In sharp contrast to this statement, the ANAO's findings that a probity auditor report did not exist expose the misleading evidence provided to me by OASITO at Senate estimates. The Audit Office report concluded:

... all requests by OASITO for advice from both the Legal Adviser and the Probity Auditor regarding the disclosure event were oral.

... ... ...

There was no record retained by OASITO of its conversations with either the Legal Adviser or the Probity Auditor in relation to the disclosure event, the instructions provided about the event and the nature of the advice sought by OASITO, nor of the options discussed with either party.

... ... ...

There is no written advice from the Probity Auditor (who was overseas at the time), nor from his representatives, regarding the probity aspects of accepting the late offer from IBM GSA following the disclosure event; either before or after the decision to accept it had been made.

That is from page 10 of the Audit Office report. This means, firstly, that OASITO appear to have misled the Senate by saying that a probity auditor had provided advice that the tender could proceed. The Audit Office found that this had not happened. Only on request, through estimates, for this probity report did the Department of Finance and Administration begin to prepare such a report. Secondly, the legal adviser was not empowered by OASITO to advise that the tender process could cease, thus compromising the status of their advice. Thirdly, IBM GSA may have altered their price and included as yet unknown `out of scope' industry development commitments between the disclosure event and the late lodgment of their final offer, as they were unable to prove otherwise. Finally, the relevant Health Group departments and agencies were not informed of the disclosure event at the time, the subsequent changes in final bids, or the late lodgment of the IBM GSA bid.

It is interesting to note that, following this period, Ross Smith was awarded a Public Service Medal. It is hard for me not to draw the conclusion that the government was rewarding Mr Smith for his protection of the minister's political interests. Almost three years later and no longer accountable to the parliament or taxpayers, former minister John Fahey told the Audit Office in September 2002:

When the disc containing all three bids was delivered to IBM GSA in error my reaction on being informed directly by OASITO was to cancel the tender. I could not see that a tender process with integrity could continue. At the conclusion of the tender, I was both disappointed and annoyed at the limited role of the Probity Auditor and the absence of a separate report on the issue.

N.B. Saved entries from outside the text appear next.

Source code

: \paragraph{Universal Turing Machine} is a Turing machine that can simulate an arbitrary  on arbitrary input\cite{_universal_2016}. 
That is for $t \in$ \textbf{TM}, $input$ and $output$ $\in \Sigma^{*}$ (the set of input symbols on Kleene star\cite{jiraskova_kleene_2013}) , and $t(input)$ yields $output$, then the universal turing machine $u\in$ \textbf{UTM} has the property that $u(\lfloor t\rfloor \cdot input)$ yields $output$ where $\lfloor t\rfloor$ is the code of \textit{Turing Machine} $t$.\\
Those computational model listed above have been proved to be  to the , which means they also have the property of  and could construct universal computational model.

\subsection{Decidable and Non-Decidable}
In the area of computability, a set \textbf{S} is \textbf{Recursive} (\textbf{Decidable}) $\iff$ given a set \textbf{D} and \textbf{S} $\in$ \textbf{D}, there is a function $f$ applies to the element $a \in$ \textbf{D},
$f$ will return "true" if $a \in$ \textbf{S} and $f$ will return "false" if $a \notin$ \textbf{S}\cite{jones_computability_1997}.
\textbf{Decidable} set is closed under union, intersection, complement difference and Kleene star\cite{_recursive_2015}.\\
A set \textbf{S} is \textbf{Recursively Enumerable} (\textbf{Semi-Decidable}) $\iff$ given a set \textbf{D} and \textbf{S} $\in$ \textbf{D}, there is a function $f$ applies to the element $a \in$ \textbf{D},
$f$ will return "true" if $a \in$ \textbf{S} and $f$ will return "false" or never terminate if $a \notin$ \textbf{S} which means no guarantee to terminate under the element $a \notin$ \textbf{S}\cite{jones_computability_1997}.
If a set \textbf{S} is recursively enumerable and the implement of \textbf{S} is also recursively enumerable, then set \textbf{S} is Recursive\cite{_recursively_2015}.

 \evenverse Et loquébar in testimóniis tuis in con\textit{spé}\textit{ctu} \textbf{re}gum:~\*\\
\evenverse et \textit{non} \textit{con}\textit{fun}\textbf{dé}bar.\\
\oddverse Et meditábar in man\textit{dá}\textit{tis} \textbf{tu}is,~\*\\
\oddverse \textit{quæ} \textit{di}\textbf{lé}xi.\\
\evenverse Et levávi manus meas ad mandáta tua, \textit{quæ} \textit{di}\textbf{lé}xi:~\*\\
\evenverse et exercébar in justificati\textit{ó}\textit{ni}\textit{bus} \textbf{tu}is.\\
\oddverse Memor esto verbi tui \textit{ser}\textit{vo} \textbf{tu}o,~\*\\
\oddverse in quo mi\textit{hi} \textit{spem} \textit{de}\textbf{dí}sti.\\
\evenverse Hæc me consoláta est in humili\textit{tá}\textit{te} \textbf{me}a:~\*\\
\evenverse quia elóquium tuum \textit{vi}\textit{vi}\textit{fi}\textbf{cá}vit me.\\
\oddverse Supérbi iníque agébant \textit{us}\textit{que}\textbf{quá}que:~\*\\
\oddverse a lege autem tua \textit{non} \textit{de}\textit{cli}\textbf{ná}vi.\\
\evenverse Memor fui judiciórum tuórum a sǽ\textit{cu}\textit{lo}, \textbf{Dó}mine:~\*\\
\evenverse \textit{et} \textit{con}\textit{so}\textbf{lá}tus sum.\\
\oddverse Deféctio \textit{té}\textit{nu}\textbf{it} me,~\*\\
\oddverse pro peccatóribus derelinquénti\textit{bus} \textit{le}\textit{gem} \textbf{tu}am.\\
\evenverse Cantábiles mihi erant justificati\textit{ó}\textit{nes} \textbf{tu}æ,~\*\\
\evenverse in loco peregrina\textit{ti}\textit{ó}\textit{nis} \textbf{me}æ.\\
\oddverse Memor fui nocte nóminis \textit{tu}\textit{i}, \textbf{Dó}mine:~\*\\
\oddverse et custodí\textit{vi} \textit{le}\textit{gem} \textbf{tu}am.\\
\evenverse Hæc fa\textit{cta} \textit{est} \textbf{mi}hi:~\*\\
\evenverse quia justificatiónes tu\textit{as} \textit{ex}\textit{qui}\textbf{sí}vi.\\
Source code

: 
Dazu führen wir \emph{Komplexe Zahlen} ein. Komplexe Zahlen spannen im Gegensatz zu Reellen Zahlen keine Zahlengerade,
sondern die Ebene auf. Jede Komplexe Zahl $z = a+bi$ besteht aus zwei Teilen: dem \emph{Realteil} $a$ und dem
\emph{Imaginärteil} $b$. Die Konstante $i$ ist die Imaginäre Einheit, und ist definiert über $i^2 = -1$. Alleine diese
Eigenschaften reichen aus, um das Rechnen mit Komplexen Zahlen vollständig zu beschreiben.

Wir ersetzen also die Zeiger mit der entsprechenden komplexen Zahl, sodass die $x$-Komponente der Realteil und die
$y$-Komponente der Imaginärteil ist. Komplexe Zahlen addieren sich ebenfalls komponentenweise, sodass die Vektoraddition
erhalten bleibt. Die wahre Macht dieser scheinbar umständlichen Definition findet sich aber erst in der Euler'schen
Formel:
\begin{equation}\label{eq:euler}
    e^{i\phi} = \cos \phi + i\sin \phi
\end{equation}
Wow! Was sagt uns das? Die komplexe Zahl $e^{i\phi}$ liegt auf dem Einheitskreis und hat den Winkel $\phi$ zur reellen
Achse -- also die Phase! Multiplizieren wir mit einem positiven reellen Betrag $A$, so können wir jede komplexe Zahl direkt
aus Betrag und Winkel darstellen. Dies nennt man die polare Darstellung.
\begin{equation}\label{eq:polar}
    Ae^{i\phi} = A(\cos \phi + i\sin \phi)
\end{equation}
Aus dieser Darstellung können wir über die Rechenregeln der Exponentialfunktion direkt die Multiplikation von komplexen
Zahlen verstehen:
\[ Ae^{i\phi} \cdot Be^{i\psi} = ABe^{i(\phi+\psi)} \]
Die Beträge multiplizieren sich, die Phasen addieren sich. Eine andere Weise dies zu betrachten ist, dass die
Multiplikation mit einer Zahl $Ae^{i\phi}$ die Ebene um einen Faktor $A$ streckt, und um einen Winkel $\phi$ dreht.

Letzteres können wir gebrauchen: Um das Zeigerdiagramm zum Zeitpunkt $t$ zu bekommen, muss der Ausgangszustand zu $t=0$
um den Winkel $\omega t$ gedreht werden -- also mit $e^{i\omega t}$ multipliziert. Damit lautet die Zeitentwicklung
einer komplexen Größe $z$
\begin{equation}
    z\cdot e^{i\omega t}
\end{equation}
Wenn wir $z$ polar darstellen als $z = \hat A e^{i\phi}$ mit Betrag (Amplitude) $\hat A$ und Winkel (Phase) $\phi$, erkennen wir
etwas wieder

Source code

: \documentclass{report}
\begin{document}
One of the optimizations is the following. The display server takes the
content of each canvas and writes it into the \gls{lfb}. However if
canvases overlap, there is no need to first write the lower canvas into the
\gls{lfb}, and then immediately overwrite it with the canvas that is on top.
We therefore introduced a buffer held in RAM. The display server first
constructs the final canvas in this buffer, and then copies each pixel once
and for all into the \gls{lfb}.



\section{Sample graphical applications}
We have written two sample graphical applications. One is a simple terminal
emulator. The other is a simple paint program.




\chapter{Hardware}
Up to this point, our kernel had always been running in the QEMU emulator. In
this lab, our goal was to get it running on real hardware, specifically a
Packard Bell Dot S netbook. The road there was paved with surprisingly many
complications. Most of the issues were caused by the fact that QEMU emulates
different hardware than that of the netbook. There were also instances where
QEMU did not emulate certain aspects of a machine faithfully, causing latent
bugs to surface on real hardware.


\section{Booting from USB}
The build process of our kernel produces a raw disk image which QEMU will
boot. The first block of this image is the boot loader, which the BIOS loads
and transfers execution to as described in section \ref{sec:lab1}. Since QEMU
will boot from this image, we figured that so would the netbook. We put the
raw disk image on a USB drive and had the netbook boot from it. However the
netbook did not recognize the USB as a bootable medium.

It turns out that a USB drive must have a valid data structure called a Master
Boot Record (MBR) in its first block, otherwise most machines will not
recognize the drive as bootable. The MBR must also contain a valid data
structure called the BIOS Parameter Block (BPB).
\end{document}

But, as we know, the tender did continue and IBM GSA was awarded the Health Group contract. Having originally raised concerns about the Health Group bid in 1999, and having carefully followed this debacle over the course of a number of Senate inquiries and estimates questions, I can only conclude that OASITO officers deliberately misinformed the Senate to cover up possible corruption of the Health Group tender process and that this was designed to ensure that IBM GSA won that bid. The government must immediately take action to satisfy all the parties involved, and Australian taxpayers, that this tender process was not corrupted in any way. If they cannot demonstrate this, they must accept responsibility for this debacle. I will continue to pursue the government in the appropriate forums about their culpability to ensure that this shambles of a tender process does not ever happen again.